I would say it's fine in this case, since there will only ever be one user and the database is hosted on the same machine (more likely in the same memory space, as I think SQLite just loads as a DLL with the main application) as the application. Constantly opening and closing the connection is unnecessary.

One possible exception might be if you need to have multiple threads of your application accessing the database at the same time. Then you could either force them to wait and share a single connection object, OR you could try to create new connections for the different threads. I have never actually tried this in SQLite. This is one situation where closing the main connection and opening/closing multiple connections might be better for a desktop app.

For web applications, or client/server desktop apps, I'd suggest against leaving connections open.


Typically the connection is closed after use; freeing it back into the pool of available connections. If there are a high number of transactions taking place on a single client it makes sense to leverage a single connection instead of creating multiple connections only to immediately close them.

It is somewhat circumstantial however the typical best practice is to close it after use so that it becomes available within the pool again.


Imagine you have 1000 users accessing your application at the same time. That would means 1000 open connections. Eventually you could run out of connections. So let each user open a connection, use it, and then close it so that connection is free for others to use.

Further Clarification

Imagine him having multiple modules that would simultaneous need the same connection? Image simultaneously running controls needing the connection. What is he going to do? Have a global connection object? Use a Singleton Pattern? Tell me if I am wrong


Connection pooling should make this a moot point. The pool should keep a connection around and open for you to reuse. This should allow you to follow the generally best practice of using resources for the shortest reasonable amount but without sacrificing performance.

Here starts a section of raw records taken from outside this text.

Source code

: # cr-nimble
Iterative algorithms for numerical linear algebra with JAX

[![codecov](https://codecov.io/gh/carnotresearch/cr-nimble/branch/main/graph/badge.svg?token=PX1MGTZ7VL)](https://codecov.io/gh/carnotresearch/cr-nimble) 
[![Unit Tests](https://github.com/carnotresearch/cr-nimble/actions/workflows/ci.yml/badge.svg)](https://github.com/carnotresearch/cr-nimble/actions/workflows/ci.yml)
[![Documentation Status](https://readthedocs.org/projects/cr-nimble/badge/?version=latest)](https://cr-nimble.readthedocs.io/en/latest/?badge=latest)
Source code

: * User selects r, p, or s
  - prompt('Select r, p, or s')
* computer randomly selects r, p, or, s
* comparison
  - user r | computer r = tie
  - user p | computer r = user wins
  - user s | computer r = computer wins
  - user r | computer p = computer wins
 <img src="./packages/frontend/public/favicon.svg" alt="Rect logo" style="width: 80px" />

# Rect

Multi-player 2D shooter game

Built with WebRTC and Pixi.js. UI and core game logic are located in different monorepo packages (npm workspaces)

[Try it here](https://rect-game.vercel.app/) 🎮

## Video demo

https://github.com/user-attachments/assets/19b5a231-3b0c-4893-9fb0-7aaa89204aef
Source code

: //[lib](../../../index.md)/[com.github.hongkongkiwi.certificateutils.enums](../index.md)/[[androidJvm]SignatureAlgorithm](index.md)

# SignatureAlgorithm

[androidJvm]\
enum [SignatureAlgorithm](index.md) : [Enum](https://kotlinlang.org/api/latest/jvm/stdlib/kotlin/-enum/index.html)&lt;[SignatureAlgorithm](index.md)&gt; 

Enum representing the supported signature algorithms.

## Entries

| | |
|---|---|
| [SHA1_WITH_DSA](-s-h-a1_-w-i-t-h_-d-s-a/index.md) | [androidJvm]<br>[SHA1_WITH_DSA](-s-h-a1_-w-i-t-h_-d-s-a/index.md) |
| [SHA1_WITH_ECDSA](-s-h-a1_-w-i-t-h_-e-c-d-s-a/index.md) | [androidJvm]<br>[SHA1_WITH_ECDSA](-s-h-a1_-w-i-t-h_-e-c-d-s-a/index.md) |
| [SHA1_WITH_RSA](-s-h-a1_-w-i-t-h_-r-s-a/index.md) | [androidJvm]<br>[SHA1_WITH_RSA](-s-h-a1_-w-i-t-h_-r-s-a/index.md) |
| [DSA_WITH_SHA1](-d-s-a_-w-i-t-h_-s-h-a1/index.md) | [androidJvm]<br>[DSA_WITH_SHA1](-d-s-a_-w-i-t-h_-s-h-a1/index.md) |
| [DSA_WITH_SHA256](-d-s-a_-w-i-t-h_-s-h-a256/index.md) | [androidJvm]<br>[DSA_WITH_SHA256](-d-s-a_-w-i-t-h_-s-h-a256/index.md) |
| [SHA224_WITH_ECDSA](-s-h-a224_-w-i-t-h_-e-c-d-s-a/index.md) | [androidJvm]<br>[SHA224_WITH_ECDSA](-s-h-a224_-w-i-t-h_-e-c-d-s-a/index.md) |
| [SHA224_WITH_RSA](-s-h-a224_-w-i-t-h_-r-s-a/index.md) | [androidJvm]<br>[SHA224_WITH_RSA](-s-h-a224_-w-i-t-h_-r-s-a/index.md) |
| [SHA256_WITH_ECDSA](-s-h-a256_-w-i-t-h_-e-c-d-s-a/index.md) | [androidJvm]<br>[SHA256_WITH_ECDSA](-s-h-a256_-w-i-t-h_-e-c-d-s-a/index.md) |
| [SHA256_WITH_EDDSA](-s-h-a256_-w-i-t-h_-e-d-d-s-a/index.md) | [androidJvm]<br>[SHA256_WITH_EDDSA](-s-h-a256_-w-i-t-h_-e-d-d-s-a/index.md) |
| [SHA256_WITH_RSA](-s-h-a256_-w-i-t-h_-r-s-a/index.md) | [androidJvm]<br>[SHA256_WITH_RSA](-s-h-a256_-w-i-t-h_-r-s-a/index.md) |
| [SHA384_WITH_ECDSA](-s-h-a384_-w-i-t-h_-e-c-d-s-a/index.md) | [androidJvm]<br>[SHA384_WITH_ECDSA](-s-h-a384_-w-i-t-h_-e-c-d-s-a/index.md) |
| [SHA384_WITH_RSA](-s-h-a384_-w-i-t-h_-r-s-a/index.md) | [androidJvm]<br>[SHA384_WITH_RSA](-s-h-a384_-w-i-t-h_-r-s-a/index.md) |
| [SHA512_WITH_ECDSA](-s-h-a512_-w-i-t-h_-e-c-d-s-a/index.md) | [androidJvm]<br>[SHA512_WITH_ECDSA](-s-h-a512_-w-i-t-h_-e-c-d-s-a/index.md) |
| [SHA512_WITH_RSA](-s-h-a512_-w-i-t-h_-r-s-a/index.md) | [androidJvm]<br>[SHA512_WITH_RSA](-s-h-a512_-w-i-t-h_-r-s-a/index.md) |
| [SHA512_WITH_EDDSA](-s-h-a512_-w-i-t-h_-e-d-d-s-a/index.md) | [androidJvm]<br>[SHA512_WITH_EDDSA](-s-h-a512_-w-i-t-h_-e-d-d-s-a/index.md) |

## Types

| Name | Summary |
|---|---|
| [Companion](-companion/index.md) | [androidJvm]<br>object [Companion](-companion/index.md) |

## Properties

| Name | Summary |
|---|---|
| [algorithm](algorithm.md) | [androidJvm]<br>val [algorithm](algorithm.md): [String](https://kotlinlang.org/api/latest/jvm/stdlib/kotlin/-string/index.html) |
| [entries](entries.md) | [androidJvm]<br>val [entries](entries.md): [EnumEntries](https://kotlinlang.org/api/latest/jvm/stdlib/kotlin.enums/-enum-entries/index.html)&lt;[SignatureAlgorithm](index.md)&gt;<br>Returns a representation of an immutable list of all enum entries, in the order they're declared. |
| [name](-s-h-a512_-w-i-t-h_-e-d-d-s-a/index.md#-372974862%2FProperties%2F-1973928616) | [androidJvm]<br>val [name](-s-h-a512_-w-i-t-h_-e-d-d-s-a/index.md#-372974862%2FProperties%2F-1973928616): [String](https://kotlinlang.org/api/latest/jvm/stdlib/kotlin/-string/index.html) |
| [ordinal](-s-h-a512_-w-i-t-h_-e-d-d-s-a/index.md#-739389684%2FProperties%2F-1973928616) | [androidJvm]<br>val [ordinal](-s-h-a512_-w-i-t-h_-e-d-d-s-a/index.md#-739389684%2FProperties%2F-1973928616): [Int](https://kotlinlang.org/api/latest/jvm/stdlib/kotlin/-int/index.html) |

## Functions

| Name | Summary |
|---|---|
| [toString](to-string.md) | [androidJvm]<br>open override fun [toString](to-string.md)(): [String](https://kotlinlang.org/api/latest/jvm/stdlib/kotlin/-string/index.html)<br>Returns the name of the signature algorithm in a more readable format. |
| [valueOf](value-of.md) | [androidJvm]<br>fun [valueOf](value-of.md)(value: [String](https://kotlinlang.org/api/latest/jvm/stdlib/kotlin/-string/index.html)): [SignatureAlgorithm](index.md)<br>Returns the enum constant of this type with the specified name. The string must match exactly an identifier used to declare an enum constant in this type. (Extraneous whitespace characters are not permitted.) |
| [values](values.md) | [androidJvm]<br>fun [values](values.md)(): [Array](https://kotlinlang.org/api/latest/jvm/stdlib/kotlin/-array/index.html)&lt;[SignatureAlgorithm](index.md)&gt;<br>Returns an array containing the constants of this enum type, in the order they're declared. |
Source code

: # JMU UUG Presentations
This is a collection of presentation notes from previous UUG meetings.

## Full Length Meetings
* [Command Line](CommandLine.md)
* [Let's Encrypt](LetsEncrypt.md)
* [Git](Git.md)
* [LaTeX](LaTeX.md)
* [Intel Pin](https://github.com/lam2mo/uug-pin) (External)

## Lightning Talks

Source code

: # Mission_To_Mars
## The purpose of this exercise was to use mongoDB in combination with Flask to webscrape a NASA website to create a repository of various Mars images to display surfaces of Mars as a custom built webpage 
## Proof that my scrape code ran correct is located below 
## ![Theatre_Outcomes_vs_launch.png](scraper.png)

When dealing with database connection my policy is that in depends on what you need to do. For example, if your are loading a lot of realted critical data my advice would be to encapsulate all your operations in one transaction and with one conection that should be close after the transaction is commited.

Now, if you need to do lots of queries retrieving data, opening and closing a connection for each query could be quite expensive so, leaving a connection open is worthwhile.


I just started asking myself this same question. Like you, it's just a single app and I'm not worried about running out of connections.

I did however run into a potential issue with leaving the database open though: transactions. If you do a BEGIN TRANSACTION and there's an error or something else happens where your code doesn't hit a COMMIT or ROLLBACK, then you leave that transaction open.

So it might be better to close it solely for the purpose of ensuring everything is restored after work is done to the database.

I really don't know how much overhead there is in opening and closing the database though. I'd love to hear some other people's thoughts on this.


Opening new connection is expensive. Therefore, the best way to use a connection is to mark it as idle after finishing a transaction. The connection will then be returned to a pool of idle connections.

When application requests a connection, the code must check the pool of idle {free} connection and return one. If there is no idle connection in the pool then a new connection should be used. When a connection is provided to a service or to an entity, the connection must be marked 'active'; so that the connection is not provided to any subsequent request.

When the connection is not closed, you must handle the connection properly regarding commit, rollback etc.

Check your language or framework. Most of the frameworks already maintain a container of idle connections; and therefore, you do not need to worry about it. Some of the languages also provide this functionality out of the box. For example Golang core package type sql.DB maintains a pool of idle connections, capable of being used concurrently, so you do not need to worry about closing the connection.